Joel Hurowitz, Ph.D.

Assistant Professor, Department of Geosciences, Stony Brook UniversityJoel Hurowitz’s website
Joel Hurowitz in front of galactic art

SCOL Project: Experimental Constraints on Ancient Martian Surface Water Chemistry

Mars is a planet that preserves a record of some of the most ancient habitable environments in the solar system. Like pages in a book, this record is contained in layers of sedimentary rock that accumulated billions of years ago under a thicker atmosphere, on lands crisscrossed by rivers and streams, and dotted by crater lakes. On the Earth, the forces of plate tectonics and weather continually reshape the planet’s surface. Lacking these active agents of renewal and erosion, Mars has essentially been frozen in time for billions of years. Accordingly, Mars’ sedimentary rock archive provides an opportunity to peer into the deep recesses of planetary history to understand the environmental conditions and chemical reactions that gave rise to the first forms of life in the solar system.

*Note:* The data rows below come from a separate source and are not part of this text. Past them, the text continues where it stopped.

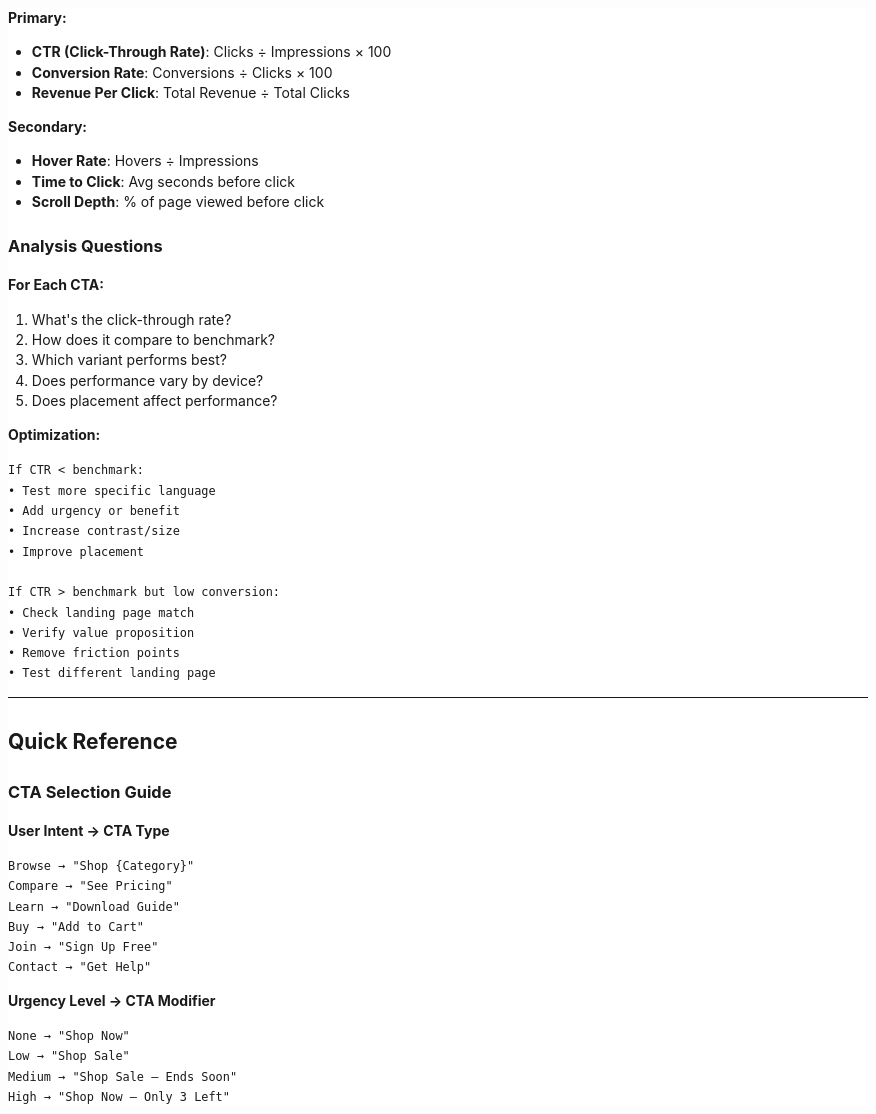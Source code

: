 **Primary:**
- **CTR (Click-Through Rate)**: Clicks ÷ Impressions × 100
- **Conversion Rate**: Conversions ÷ Clicks × 100
- **Revenue Per Click**: Total Revenue ÷ Total Clicks

**Secondary:**
- **Hover Rate**: Hovers ÷ Impressions
- **Time to Click**: Avg seconds before click
- **Scroll Depth**: % of page viewed before click

### Analysis Questions

**For Each CTA:**
1. What's the click-through rate?
2. How does it compare to benchmark?
3. Which variant performs best?
4. Does performance vary by device?
5. Does placement affect performance?

**Optimization:**
```
If CTR < benchmark:
• Test more specific language
• Add urgency or benefit
• Increase contrast/size
• Improve placement

If CTR > benchmark but low conversion:
• Check landing page match
• Verify value proposition
• Remove friction points
• Test different landing page
```

---

## Quick Reference

### CTA Selection Guide

**User Intent → CTA Type**
```
Browse → "Shop {Category}"
Compare → "See Pricing"
Learn → "Download Guide"
Buy → "Add to Cart"
Join → "Sign Up Free"
Contact → "Get Help"
```

**Urgency Level → CTA Modifier**
```
None → "Shop Now"
Low → "Shop Sale"
Medium → "Shop Sale — Ends Soon"
High → "Shop Now — Only 3 Left"
```
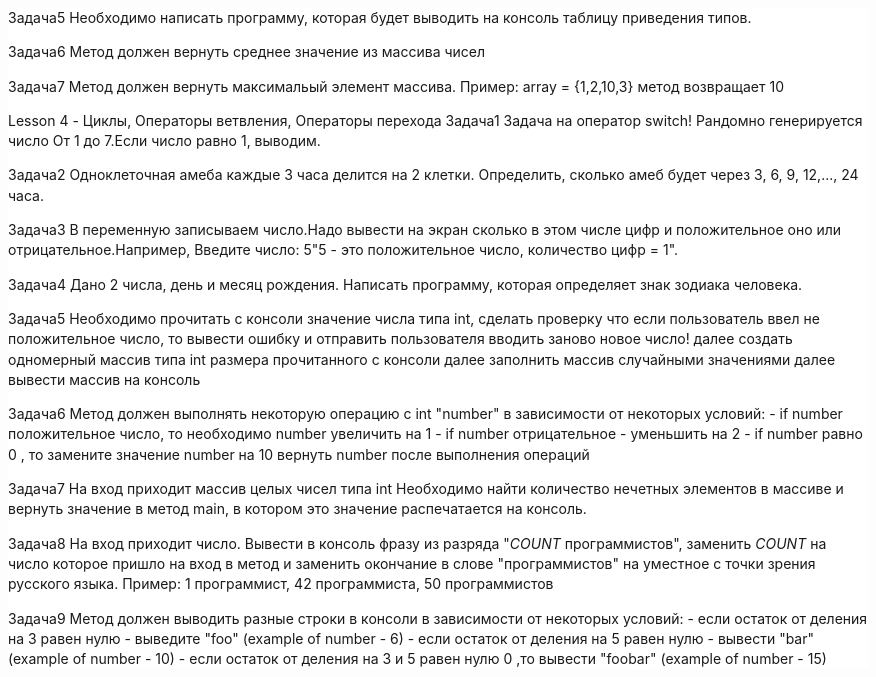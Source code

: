 Задача5
    Необходимо написать программу, которая будет выводить на консоль таблицу приведения типов.
	
Задача6
    Метод должен вернуть среднее значение из массива чисел
	
Задача7
    Метод должен вернуть максимальый элемент массива. Пример: array = {1,2,10,3} метод возвращает 10



Lesson 4 - Циклы, Операторы ветвления, Операторы перехода
Задача1
    Задача на оператор switch! Рандомно генерируется число От 1 до 7.Если число равно 1, выводим.
	
Задача2
    Одноклеточная амеба каждые 3 часа делится на 2 клетки. Определить, сколько амеб будет через 3, 6, 9, 12,..., 24 часа.
	
Задача3
    В переменную записываем число.Надо вывести на экран сколько в этом числе цифр и положительное оно или отрицательное.Например, Введите число: 5"5 - это положительное число, количество цифр = 1".
	
Задача4
    Дано 2 числа, день и месяц рождения. Написать программу, которая определяет знак зодиака человека.
	
Задача5
    Необходимо прочитать с консоли значение числа типа int,
    сделать проверку что если пользователь ввел не положительное число,
    то вывести ошибку и отправить пользователя вводить заново новое число!
    далее создать одномерный массив типа int размера прочитанного с консоли
    далее заполнить массив случайными значениями
    далее вывести массив на консоль
	
Задача6
    Метод должен выполнять некоторую операцию с int "number" в зависимости от некоторых условий:
     - if number положительное число, то необходимо number увеличить на 1
     - if number отрицательное - уменьшить на 2
     - if number равно 0 , то замените значение number на 10
     вернуть number после выполнения операций
	 
Задача7
    На вход приходит массив целых чисел типа int
    Необходимо найти количество нечетных элементов в массиве и вернуть значение в метод main,
    в котором это значение распечатается на консоль.
	
Задача8
    На вход приходит число.
    Вывести в консоль фразу из разряда "_COUNT_ программистов",
    заменить _COUNT_ на число которое пришло на вход в метод и заменить окончание в слове "программистов" на
    уместное с точки зрения русского языка.
    Пример: 1 программист, 42 программиста, 50 программистов
	
Задача9
    Метод должен выводить разные строки в консоли в зависимости от некоторых условий:
    - если остаток от деления на 3 равен нулю - выведите "foo" (example of number - 6)
    - если остаток от деления на 5 равен нулю - вывести "bar" (example of number - 10)
    - если остаток от деления на 3 и 5 равен нулю 0 ,то вывести "foobar" (example of number - 15)
	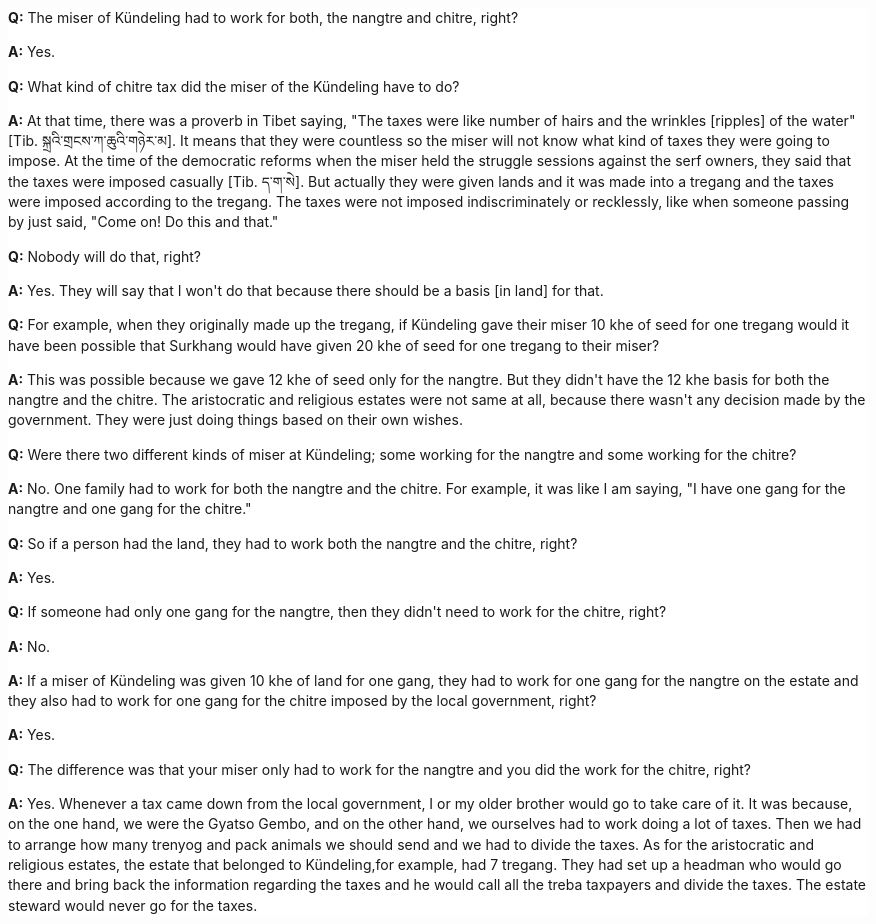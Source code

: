 **Q:**  The miser of Kündeling had to work for both, the nangtre and chitre, right?   

**A:**  Yes.   

**Q:**  What kind of chitre tax did the miser of the Kündeling have to do?   

**A:**  At that time, there was a proverb in Tibet saying, "The taxes were like number of hairs and the wrinkles [ripples] of the water" [Tib. སྐྲའི་གྲངས་ཀ་ཆུའི་གཉེར་མ]. It means that they were countless so the miser will not know what kind of taxes they were going to impose. At the time of the democratic reforms when the miser held the struggle sessions against the serf owners, they said that the taxes were imposed casually [Tib. ད་ག་སེ]. But actually they were given lands and it was made into a tregang and the taxes were imposed according to the tregang. The taxes were not imposed indiscriminately or recklessly, like when someone passing by just said, "Come on! Do this and that."   

**Q:**  Nobody will do that, right?   

**A:**  Yes. They will say that I won't do that because there should be a basis [in land] for that.   

**Q:**  For example, when they originally made up the tregang, if Kündeling gave their miser 10 khe of seed for one tregang would it have been possible that Surkhang would have given 20 khe of seed for one tregang to their miser?   

**A:**  This was possible because we gave 12 khe of seed only for the nangtre. But they didn't have the 12 khe basis for both the nangtre and the chitre. The aristocratic and religious estates were not same at all, because there wasn't any decision made by the government. They were just doing things based on their own wishes.   

**Q:**  Were there two different kinds of miser at Kündeling; some working for the nangtre and some working for the chitre?   

**A:**  No. One family had to work for both the nangtre and the chitre. For example, it was like I am saying, "I have one gang for the nangtre and one gang for the chitre."   

**Q:**  So if a person had the land, they had to work both the nangtre and the chitre, right?   

**A:**  Yes.   

**Q:**  If someone had only one gang for the nangtre, then they didn't need to work for the chitre, right?   

**A:**  No.   

**A:**  If a miser of Kündeling was given 10 khe of land for one gang, they had to work for one gang for the nangtre on the estate and they also had to work for one gang for the chitre imposed by the local government, right?   

**A:**  Yes.   

**Q:**  The difference was that your miser only had to work for the nangtre and you did the work for the chitre, right?   

**A:**  Yes. Whenever a tax came down from the local government, I or my older brother would go to take care of it. It was because, on the one hand, we were the Gyatso Gembo, and on the other hand, we ourselves had to work doing a lot of taxes. Then we had to arrange how many trenyog and pack animals we should send and we had to divide the taxes. As for the aristocratic and religious estates, the estate that belonged to Kündeling,for example, had 7 tregang. They had set up a headman who would go there and bring back the information regarding the taxes and he would call all the treba taxpayers and divide the taxes. The estate steward would never go for the taxes.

Unfortunately, the record of early pre-biological processes is written in an unfamiliar language – ancient Martian environments were sufficiently different from the familiar Earth that we do not fully understand how to use Martian sedimentary rocks to interpret them. To build this understanding, my research group will conduct laboratory experiments that are designed to simulate the conditions that gave rise to key properties of these important rocks. For example, some of our experiments will simulate the conditions in ancient Martian lake waters, allowing us to understand what minerals would have formed in them, and what chemical elements would have been available to build complex organic molecules from simple compounds. Ultimately, these experiments should enable us to more confidently interpret the information that is received from missions sent to investigate the Red Planet’s geological record, such as the upcoming NASA Mars 2020 Rover mission. In turn, this will provide us with a more informed view of the conditions that set the stage for life’s origins.

Bio:
Joel Hurowitz is a geochemist and planetary scientist working on the exploration of Mars and the study of modern and ancient Mars analog environments on Earth. Specializing in understanding the processes of sedimentary rock formation and evolution, Joel has worked extensively on the ongoing Mars Exploration Rover mission, launched in 2003, and the more recent Mars Science Laboratory (MSL) rover mission, which was launched in 2011. He has played a variety of roles on these missions from scientist, to rover instrument design and operations specialist, to science and engineering operations team leader.

Joel is the deputy principal investigator of one of the seven instruments recently selected for the science payload of the Mars 2020 rover mission, which is expected to operate on Mars at least through the year 2023. This instrument, called PIXL, for Planetary Instrument for X-ray Lithochemistry, is a micro-focus X-ray fluorescence instrument that will produce high-fidelity maps of the distribution and abundance of chemical elements within rocks and soils at the Mars 2020 rover landing site.

Joel received his Ph.D. from Stony Brook University working under the supervision of Dr. Scott McLennan. He was a Caltech postdoctoral scholar at the Jet Propulsion Laboratory in 2006-2007 working with Dr. Albert Yen. From 2007 to 2013, Dr. Hurowitz was a research scientist at the NASA Jet Propulsion Laboratory. In 2013, he joined the faculty of the Department of Geosciences at Stony Brook University where he is an assistant professor.